In the current (December 30) issue of The Nation there is a brilliant piece of writing about a brilliant man writing about a brilliant generation of queers, and you'll feel brilliant if you read it. Richard Kim writes about Douglas Crimp writing about AIDS activists, but unfortunately this particular article is not available online, so I can't link anything here.
Well, they can use your money, and the $2.95 will be money well spent. Better yet, on the basis of Kim's review, you and I should probably both spring for Crimp's book itself.
It is this expansive vision that has guided all of Crimp's work on AIDS, and thus, read end-to-end, Crimp's essays are more than individual polemics: They present a counterhistory of the AIDS epidemic.
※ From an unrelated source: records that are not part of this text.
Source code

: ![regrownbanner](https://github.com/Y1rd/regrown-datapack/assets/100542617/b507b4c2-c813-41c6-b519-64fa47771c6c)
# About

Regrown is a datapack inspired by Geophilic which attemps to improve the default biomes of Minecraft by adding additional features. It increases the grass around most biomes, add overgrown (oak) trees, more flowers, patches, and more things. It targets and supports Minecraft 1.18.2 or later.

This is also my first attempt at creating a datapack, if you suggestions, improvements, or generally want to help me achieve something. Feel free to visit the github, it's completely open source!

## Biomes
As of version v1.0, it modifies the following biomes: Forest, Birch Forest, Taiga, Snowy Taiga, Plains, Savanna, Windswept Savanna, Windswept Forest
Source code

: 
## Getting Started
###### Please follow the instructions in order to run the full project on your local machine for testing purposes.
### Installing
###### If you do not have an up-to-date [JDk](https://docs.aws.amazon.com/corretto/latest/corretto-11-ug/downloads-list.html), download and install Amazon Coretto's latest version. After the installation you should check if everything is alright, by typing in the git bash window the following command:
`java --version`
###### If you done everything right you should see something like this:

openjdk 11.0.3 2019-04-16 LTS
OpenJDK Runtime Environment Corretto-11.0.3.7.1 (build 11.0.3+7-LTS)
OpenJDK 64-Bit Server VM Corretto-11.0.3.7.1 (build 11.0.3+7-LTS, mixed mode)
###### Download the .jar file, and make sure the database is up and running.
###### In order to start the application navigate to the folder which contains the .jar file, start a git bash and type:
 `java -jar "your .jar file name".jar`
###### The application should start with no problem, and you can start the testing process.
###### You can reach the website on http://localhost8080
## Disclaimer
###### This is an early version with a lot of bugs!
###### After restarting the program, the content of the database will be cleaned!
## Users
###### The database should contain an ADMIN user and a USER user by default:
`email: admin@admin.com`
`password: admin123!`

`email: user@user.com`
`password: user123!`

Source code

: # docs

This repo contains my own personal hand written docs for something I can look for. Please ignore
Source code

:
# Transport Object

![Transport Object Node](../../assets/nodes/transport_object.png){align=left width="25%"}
Throughout, Crimp demonstrates an unflinchingly critical gaze in the face of crisis and a determination to articulate a genuinely humane political vision.The expected villains are attacked in Crimp's essays, but it seems that the real excitement begins when he discusses the self-righteous and moralistic Andrew Sullivan, Gabriel Rotello and Michelangelo Signorile, as he continues to outline the lessons of the past and an assignment for the future.
The task becomes especially treacherous when one takes on sacred cows like Randy Shilts, Larry Kramer and the NAMES Project AIDS quilt, or the deeply ambivalent contradictions within the art and activist worlds from which Crimp writes.Oh oh.